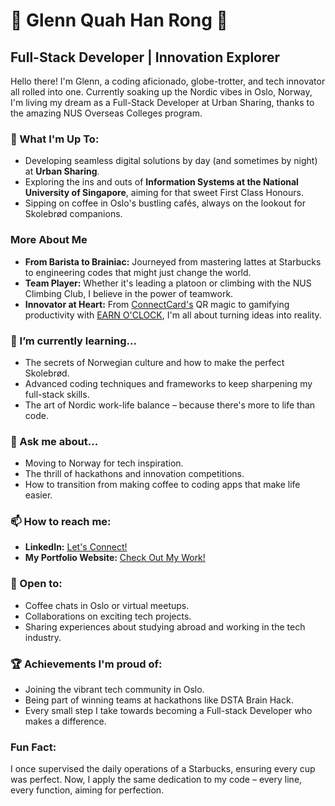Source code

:# 🌟 Glenn Quah Han Rong 🌟

## Full-Stack Developer | Innovation Explorer

Hello there! I'm Glenn, a coding aficionado, globe-trotter, and tech innovator all rolled into one. Currently soaking up the Nordic vibes in Oslo, Norway, I'm living my dream as a Full-Stack Developer at Urban Sharing, thanks to the amazing NUS Overseas Colleges program.

### 🚀 What I'm Up To:
- Developing seamless digital solutions by day (and sometimes by night) at **Urban Sharing**.
- Exploring the ins and outs of **Information Systems at the National University of Singapore**, aiming for that sweet First Class Honours.
- Sipping on coffee in Oslo's bustling cafés, always on the lookout for Skolebrød companions.

### More About Me
- **From Barista to Brainiac:** Journeyed from mastering lattes at Starbucks to engineering codes that might just change the world.
- **Team Player:** Whether it's leading a platoon or climbing with the NUS Climbing Club, I believe in the power of teamwork.
- **Innovator at Heart:** From [ConnectCard's](https://github.com/glennquah/ConnectCard) QR magic to gamifying productivity with [EARN O'CLOCK](https://github.com/glennquah/EarnOClock), I'm all about turning ideas into reality.

### 🌱 I’m currently learning...
- The secrets of Norwegian culture and how to make the perfect Skolebrød.
- Advanced coding techniques and frameworks to keep sharpening my full-stack skills.
- The art of Nordic work-life balance – because there's more to life than code.

### 💬 Ask me about...
- Moving to Norway for tech inspiration.
- The thrill of hackathons and innovation competitions.
- How to transition from making coffee to coding apps that make life easier.

### 📫 How to reach me:
- **LinkedIn:** [Let's Connect!](https://www.linkedin.com/in/glenn-quah-59390a18b/)
- **My Portfolio Website:** [Check Out My Work!](https://glennquah.github.io/Portfolio-Website-Glenn/)

### 🤝 Open to:
- Coffee chats in Oslo or virtual meetups.
- Collaborations on exciting tech projects.
- Sharing experiences about studying abroad and working in the tech industry.

### 🏆 Achievements I'm proud of:
- Joining the vibrant tech community in Oslo.
- Being part of winning teams at hackathons like DSTA Brain Hack.
- Every small step I take towards becoming a Full-stack Developer who makes a difference.

### Fun Fact:
I once supervised the daily operations of a Starbucks, ensuring every cup was perfect. Now, I apply the same dedication to my code – every line, every function, aiming for perfection.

> _TASK OBJECTIVE_
Each line in the entries above that includes the string "with" should be extracted.

> _ANSWER_
- **Team Player:** Whether it's leading a platoon or climbing with the NUS Climbing Club, I believe in the power of teamwork.
- **Innovator at Heart:** From [ConnectCard's](https://github.com/glennquah/ConnectCard) QR magic to gamifying productivity with [EARN O'CLOCK](https://github.com/glennquah/EarnOClock), I'm all about turning ideas into reality.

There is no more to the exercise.